Early on the morning of the 7th September, 1631, the hostile armies came
in sight of each other. Tilly, who, since he had neglected the
opportunity of overpowering the Saxons before their union with the
Swedes, was disposed to await the arrival of the reinforcements, had
taken up a strong and advantageous position not far from Leipzig, where
he expected he should be able to avoid the battle. But the impetuosity
of Pappenheim obliged him, as soon as the enemy were in motion, to alter
his plans, and to move to the left, in the direction of the hills which
run from the village of Wahren towards Lindenthal. At the foot of these
heights, his army was drawn up in a single line, and his artillery
placed upon the heights behind, from which it could sweep the whole
extensive plain of Breitenfeld. The Swedish and Saxon army advanced in
two columns, having to pass the Lober near Podelwitz, in Tilly's front.
To defend the passage of this rivulet, Pappenheim advanced at the head
of 2000 cuirassiers, though after great reluctance on the part of Tilly,
and with express orders not to commence a battle. But, in disobedience
to this command, Pappenheim attacked the vanguard of the Swedes, and
after a brief struggle was driven to retreat. To check the progress of
the enemy, he set fire to Podelwitz, which, however, did not prevent the
two columns from advancing and forming in order of battle.

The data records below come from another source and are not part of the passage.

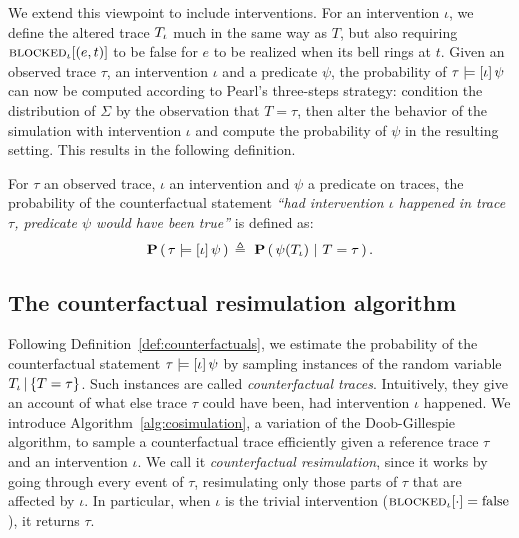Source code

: We extend this viewpoint to include interventions. For an intervention $\iota$,
we define the altered trace ${T_\iota}{}$ much in the same way as $T$, but also
requiring ${\textsc{blocked}}_{\iota}[(e, t)]$ to be false for $e$ to be realized when its
bell rings at $t$.  Given an observed trace $\tau$, an intervention $\iota$ and
a predicate $\psi$, the probability of $\tau \models [\iota] \, \psi{}$ can now be computed according
to Pearl's three-steps strategy: \ItAbduction{} condition the distribution of
$\Sigma$ by the observation that $T=\tau$, then \ItAction{} alter the behavior
of the simulation with intervention $\iota$ and \ItPrediction{} compute the
probability of $\psi$ in the resulting setting. This results in the following
definition.

\begin{definition}\label{def:counterfactuals}
  For $\tau$ an observed trace, $\iota$ an intervention and $\psi$ a
  predicate on traces, the probability of the counterfactual statement
  \textit{``had intervention $\iota$ happened in trace $\tau$,
    predicate $\psi$ would have been true''} is defined as:
  \[ \PCFST{} \eqdef \ \ProbParen{\psi(\ATRAJ{}) \ |\ T = \tau}. \]
\end{definition}

\subsection{The counterfactual resimulation algorithm}
\label{subsec:cosim-algo}

Following Definition~\ref{def:counterfactuals}, we estimate the
probability of the counterfactual statement
$\tau \models [\iota] \, \psi{}$ by sampling instances of the random
variable ${T_\iota\,|\,\{T=\tau\}}{}$. Such instances are called \emph{counterfactual
  traces}. Intuitively, they give an account of what else trace $\tau$
could have been, had intervention $\iota$ happened.  We introduce
Algorithm~\ref{alg:cosimulation}, a variation of the Doob-Gillespie
algorithm, to sample a counterfactual trace efficiently given a
reference trace $\tau$ and an intervention $\iota$. We call it
\emph{counterfactual resimulation}, since it works by going
through every event of $\tau$, resimulating only those parts of $\tau$
that are affected by $\iota$. In particular, when $\iota$ is
the trivial intervention (${\textsc{blocked}}_{\iota}[\cdot] = \text{false}$), it
returns $\tau$.

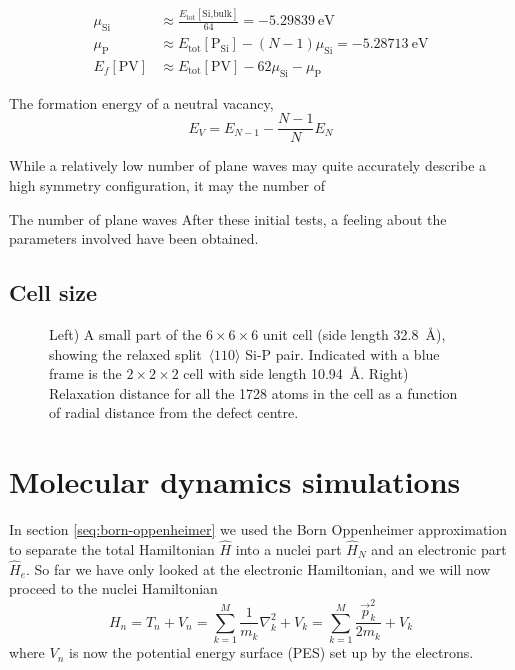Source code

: \documentclass[11pt,bibliography=totoc,index=totoc]{scrbook}   %
\begin{document}
\begin{align}
  \mu_{\text{Si}} &\approx \frac{E_{\text{tot}}[\text{Si,bulk}]}{64} = \SI{-5.29839}{\electronvolt} \\
  \mu_{\text{P}} &\approx E_{\text{tot}}[\text{P}_{\text{Si}}] - (N-1)\mu_{\text{Si}}
  = \SI{-5.28713}{\electronvolt}\\
  E_f[\text{PV}] &\approx E_{\text{tot}}[\text{PV}] - 62\mu_{\text{Si}} - \mu_{\text{P}}
\end{align}

The formation energy of a neutral vacancy,
\begin{equation}
  E_V = E_{N-1} - \frac{N-1}{N} E_N 
\end{equation}


While a relatively low number of plane waves 
may quite accurately describe a high symmetry configuration, it may 
the number of 

The number of plane waves 
After these initial tests, a feeling about the parameters involved have been obtained. 

\section{Cell size}

\begin{figure}[htp]
  \centering
  \caption{Left) A small part of the $6\times 6\times 6$ unit cell (side length 32.8~Å), showing the 
  relaxed split~$\langle 110 \rangle$ Si-P pair.
  Indicated with a blue frame is the $2\times 2\times 2$ cell with side length 10.94~Å.
  Right) Relaxation distance for all the 1728 atoms in the cell as a function of radial distance from the defect centre.}
  \label{fig:cellsize}
\end{figure}


\chapter{Molecular dynamics simulations}\label{cha:molecular-dynamics}

In section \ref{seq:born-oppenheimer} we used the Born Oppenheimer approximation to separate the total Hamiltonian $\hat{H}$ into a nuclei part $\hat{H}_N$ and an electronic part $\hat{H}_e$. 
So far we have only looked at the electronic Hamiltonian, and we will now proceed to the nuclei Hamiltonian
\begin{equation}
  H_n = T_n + V_n = \sum_{k=1}^M \frac{1}{m_k}\nabla_k^2 + V_k = \sum_{k=1}^M \frac{\vec{p}_k^2}{2m_k} + V_k
  \label{eq:nucleiHamiltonian}
\end{equation}
where $V_n$ is now the potential energy surface (PES) set up by the electrons.
\end{document}
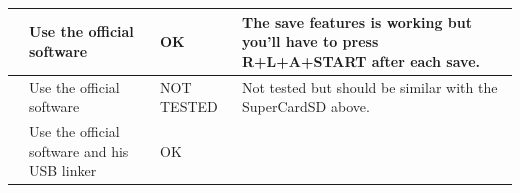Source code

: \documentclass[12pt,a4paper]{article}
\begin{document}
    \begin{supertabular}{|p{3.5cm}|l|l|l|}
        \hline
            \begin{minipage}[c]{3cm}
            \vspace{0.5cm}
            \end{minipage} &
            \begin{minipage}{3cm}
            Use the official software
            \end{minipage} &
            \begin{minipage}{2cm}
            \textcolor{vert}{OK}
            \end{minipage} &
            \begin{minipage}{7cm}
            The save features is working but you'll have to press R+L+A+START after each save.
            \end{minipage} \\
        \hline
            \begin{minipage}[c]{3cm}
            \vspace{0.5cm}
            \end{minipage} &
            \begin{minipage}{3cm}
            Use the official software
            \end{minipage} &
            \begin{minipage}{2cm}
            \textcolor{bleu}{NOT TESTED}
            \end{minipage} &
            \begin{minipage}{7cm}
            Not tested but should be similar with the SuperCardSD above.
            \end{minipage} \\
        \hline
            \begin{minipage}[c]{3cm}
            \vspace{0.5cm}
            \end{minipage} &
            \begin{minipage}{3cm}
            Use the official software and his USB linker
            \end{minipage} &
            \begin{minipage}{2cm}
            \textcolor{vert}{OK}
            \end{minipage} &
            \begin{minipage}{7cm}

\end{minipage}
\end{supertabular}
\end{document}
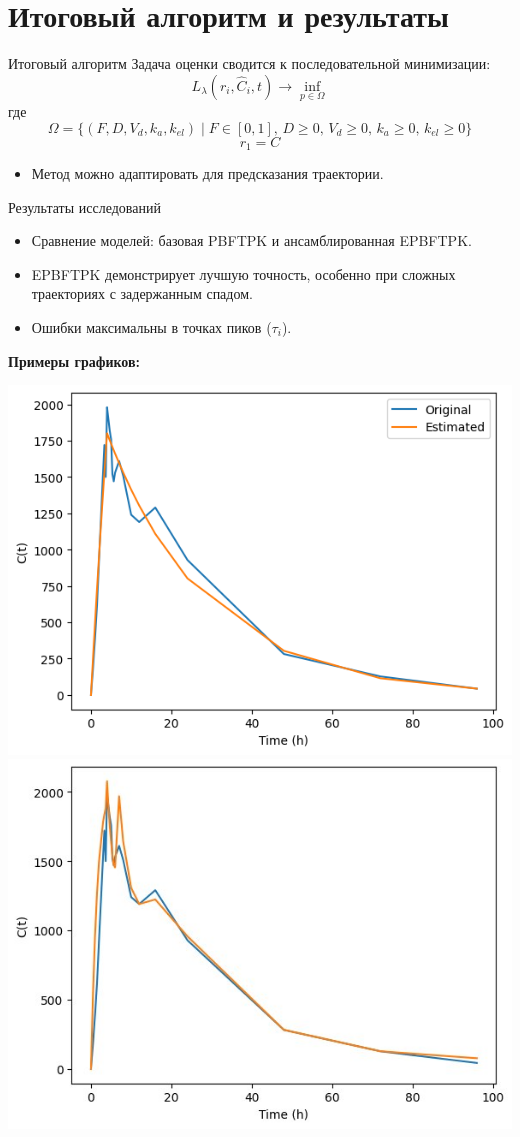 \documentclass{beamer}
\begin{document}
\section{Итоговый алгоритм и результаты}
\begin{frame}{Итоговый алгоритм}
	Задача оценки сводится к последовательной минимизации:
	\[
		L_{\lambda}(r_i, \hat{C}_i, t) \to \inf_{p \in \Omega}
	\]
	где
	\[
		\Omega = \{ (F, D, V_d, k_a, k_{el}) \mid F \in [0,1],\, D \ge 0,\, V_d \ge 0,\, k_a \ge 0,\, k_{el} \ge 0 \}
	\]
	\[
		r_1 = C
	\]
	\begin{itemize}
		\item Метод можно адаптировать для предсказания траектории.
	\end{itemize}
\end{frame}

\begin{frame}{Результаты исследований}
	\begin{itemize}
		\item Сравнение моделей: базовая PBFTPK и ансамблированная EPBFTPK.
		\item EPBFTPK демонстрирует лучшую точность, особенно при сложных траекториях с задержанным спадом.
		\item Ошибки максимальны в точках пиков (\(\tau_i\)).
	\end{itemize}
	\begin{center}
		\small
		\textbf{Примеры графиков:}
		\vspace{0.5em}

		\includegraphics[width=0.4\linewidth]{results/basic_1.png} \quad
		\includegraphics[width=0.4\linewidth]{results/1.jpg}
	\end{center}
\end{frame}
\end{document}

On the right, the Swedes drew up in a double line, the infantry in the
centre, divided into such small battalions as could be easily and
rapidly manoeuvred without breaking their order; the cavalry upon their
wings, divided in the same manner into small squadrons, interspersed
with bodies of musqueteers, so as both to give an appearance of greater
numerical force, and to annoy the enemy's horse. Colonel Teufel
commanded the centre, Gustavus Horn the left, while the right was led by
the king in person, opposed to Count Pappenheim.
On the left, the Saxons formed at a considerable distance from the
Swedes,--by the advice of Gustavus, which was justified by the event.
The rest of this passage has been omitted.